The British rower placed fourth alongside Polly Swann in the women’s event, unable to find the turnaround to claim bronze, as she lost to New Zealand, the Russian Olympic Committee and Canada.
But she put that disappointment behind her – at least for a short period of time – when a video showed her three children happily running towards her as she passed through the arrivals hall at the airport after returning from Japan.
In an emotional video, Glover can be seen walking on a cart with her luggage, before pushing it aside and yelling, “It’s Mommy!”, before hugging the first child to approach her – with the other two following.
She posted the video to her Twitter account with the caption, “This feeling,” followed by a love heart emoji and the hashtag #runningcuddles and #homesweethome.
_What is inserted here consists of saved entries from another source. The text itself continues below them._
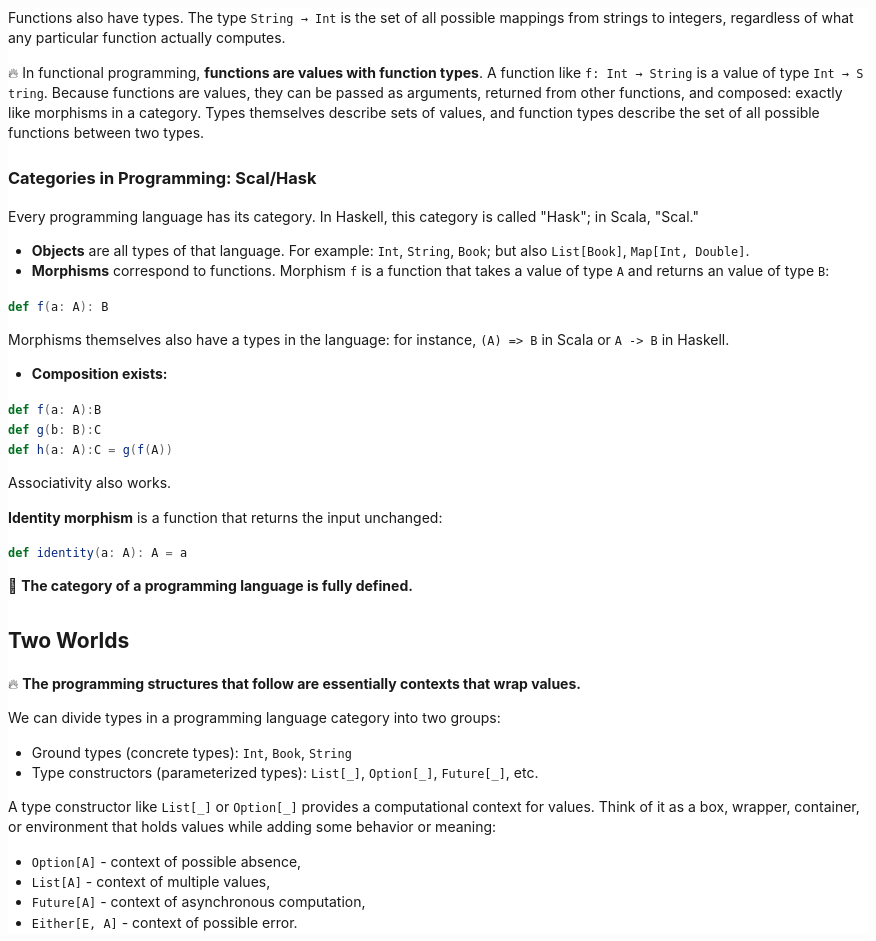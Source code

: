 Functions also have types. The type `String → Int` is the set of all possible mappings from strings to integers, regardless of what any particular function actually computes.

🔥 In functional programming, **functions are values with function types**. A function like `f: Int → String` is a value of type `Int → String`. Because functions are values, they can be passed as arguments, returned from other functions, and composed: exactly like morphisms in a category. Types themselves describe sets of values, and function types describe the set of all possible functions between two types.

### Categories in Programming: Scal/Hask

Every programming language has its category. In Haskell, this category is called "Hask"; in Scala, "Scal."

+ **Objects** are all types of that language. For example: `Int`, `String`, `Book`; but also `List[Book]`, `Map[Int, Double]`.
+ **Morphisms** correspond to functions. Morphism `f` is a function that takes a value of type `A` and returns an value of type `B`:

```scala
def f(a: A): B
```

Morphisms themselves also have a types in the language: for instance, `(A) => B` in Scala or `A -> B` in Haskell.

+ **Composition exists:**

```scala
def f(a: A):B
def g(b: B):C
def h(a: A):C = g(f(A))
```

Associativity also works.

**Identity morphism** is a function that returns the input unchanged:

```scala
def identity(a: A): A = a
```

🚀 **The category of a programming language is fully defined.**

## Two Worlds

🔥 **The programming structures that follow are essentially contexts that wrap values.**

We can divide types in a programming language category into two groups:

+ Ground types (concrete types): `Int`, `Book`, `String`
+ Type constructors (parameterized types): `List[_]`, `Option[_]`, `Future[_]`, etc.

A type constructor like `List[_]` or `Option[_]` provides a computational context for values. Think of it as a box, wrapper, container, or environment that holds values while adding some behavior or meaning:

+ `Option[A]` - context of possible absence,
+ `List[A]` - context of multiple values,
+ `Future[A]` - context of asynchronous computation,
+ `Either[E, A]` - context of possible error.
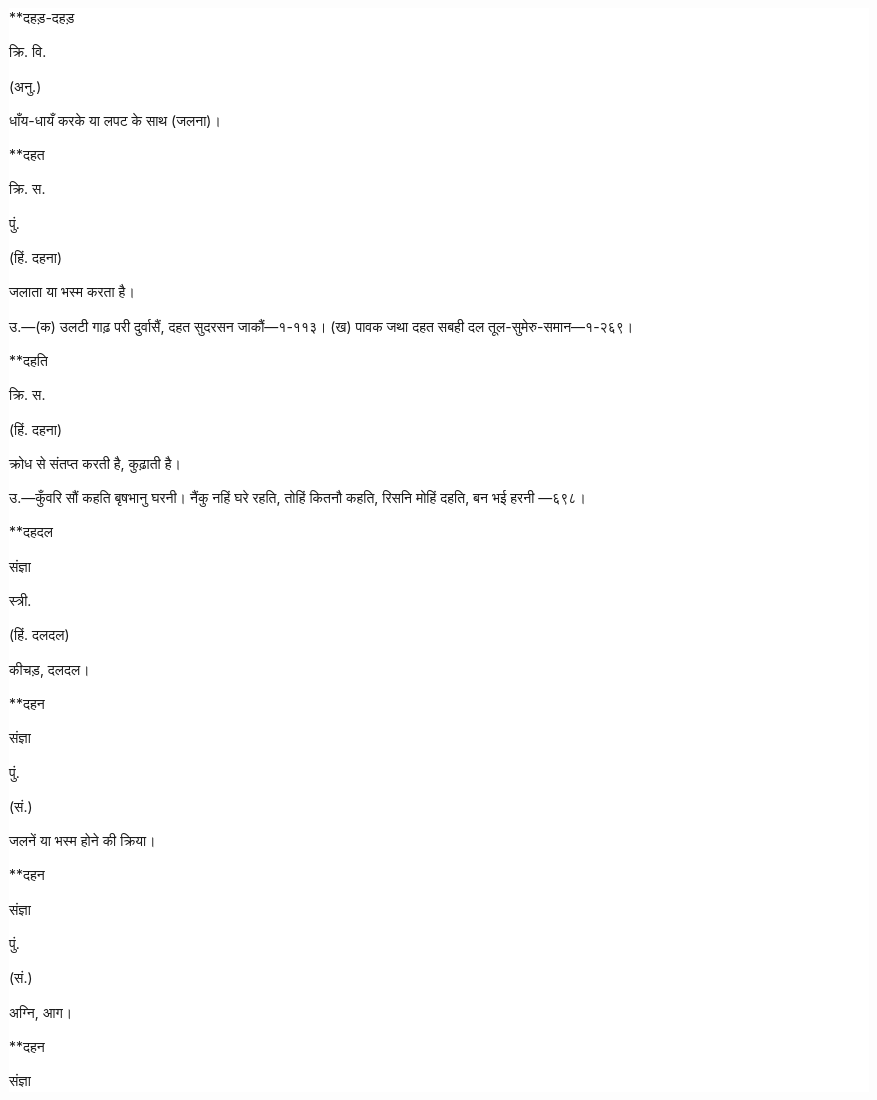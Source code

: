 **दहड़-दहड़

क्रि. वि.

(अनु.)

धाँय-धायँ करके या लपट के साथ (जलना)।
 
**दहत

क्रि. स.

पुं.

(हिं. दहना)

जलाता या भस्म करता है।

उ.—(क) उलटी गाढ़ परी दुर्वासैं, दहत सुदरसन जाकौं—१-११३। (ख) पावक जथा दहत सबही दल तूल-सुमेरु-समान—१-२६९।
 
**दहति

क्रि. स.

(हिं. दहना)

क्रोध से संतप्त करती है, कुढ़ाती है।

उ.—कुँवरि सौं कहति बृषभानु घरनी। नैंकु नहिं घरे रहति, तोहिं कितनौ कहति, रिसनि मोहिं दहति, बन भई हरनी —६९८।
 
**दहदल

संज्ञा

स्त्री.

(हिं. दलदल)

कीचड़, दलदल।
 
**दहन

संज्ञा

पुं.

(सं.)

जलनें या भस्म होने की क्रिया।
 
**दहन

संज्ञा

पुं.

(सं.)

अग्नि, आग।
 
**दहन

संज्ञा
Team GB rower Helen Glover posted an emotional video of her children hugging her after returning home from the Tokyo Olympics
She continued her disappointment after finishing fourth in the rudderless flocks behind her when the youngsters came running towards her
Glover, who became the first British rower to compete in the Olympics after giving birth, shouted, “It’s Mommy!” as she shared a special moment
Glover (back) just missed a third Olympic gold medal in as many Games as she and partner Polly Swann suffered
Glover is the first British rower to compete in an Olympics after becoming a mother, and she paid tribute to her children for inspiring her after she placed fourth in the event.
She said, “Whether the kids remember or not, they were there from the very first strokes of this journey, and in my mind until the very last strokes.
“What I wish they would learn from this is take risks without fear of failure, and draw excitement from the results, yes, but most importantly from the journey.”